*ACTIVITY:*
Find the line that contains "不过我觉得不算胖，看上去大概120斤左右吧</blockquote>". Restate it and each following line exactly, through the end of the records.

WORKING DATA START

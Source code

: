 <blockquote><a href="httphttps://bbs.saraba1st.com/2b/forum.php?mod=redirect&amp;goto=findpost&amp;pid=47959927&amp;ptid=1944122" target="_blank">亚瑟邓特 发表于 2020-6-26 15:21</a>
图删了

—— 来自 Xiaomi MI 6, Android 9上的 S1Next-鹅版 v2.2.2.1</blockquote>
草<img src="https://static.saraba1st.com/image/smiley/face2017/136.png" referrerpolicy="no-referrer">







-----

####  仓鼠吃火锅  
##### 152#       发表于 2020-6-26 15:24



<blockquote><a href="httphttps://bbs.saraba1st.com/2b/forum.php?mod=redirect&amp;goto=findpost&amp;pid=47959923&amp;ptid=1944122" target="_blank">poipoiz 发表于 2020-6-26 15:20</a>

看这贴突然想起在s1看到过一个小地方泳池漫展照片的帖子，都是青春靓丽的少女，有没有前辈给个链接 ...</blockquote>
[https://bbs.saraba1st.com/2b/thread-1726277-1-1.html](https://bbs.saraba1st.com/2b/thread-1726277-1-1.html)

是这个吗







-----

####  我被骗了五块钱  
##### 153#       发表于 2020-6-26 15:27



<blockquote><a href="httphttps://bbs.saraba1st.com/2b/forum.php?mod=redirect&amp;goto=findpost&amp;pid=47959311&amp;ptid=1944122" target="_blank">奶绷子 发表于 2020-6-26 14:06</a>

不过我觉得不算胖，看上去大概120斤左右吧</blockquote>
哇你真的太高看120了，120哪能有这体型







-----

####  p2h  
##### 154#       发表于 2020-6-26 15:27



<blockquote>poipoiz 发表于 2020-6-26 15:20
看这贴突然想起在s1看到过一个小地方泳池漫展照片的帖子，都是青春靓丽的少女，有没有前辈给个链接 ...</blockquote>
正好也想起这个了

WORKING DATA END

*ANSWER AREA:*
不过我觉得不算胖，看上去大概120斤左右吧</blockquote>
哇你真的太高看120了，120哪能有这体型







-----

####  p2h  
##### 154#       发表于 2020-6-26 15:27



<blockquote>poipoiz 发表于 2020-6-26 15:20
看这贴突然想起在s1看到过一个小地方泳池漫展照片的帖子，都是青春靓丽的少女，有没有前辈给个链接 ...</blockquote>
正好也想起这个了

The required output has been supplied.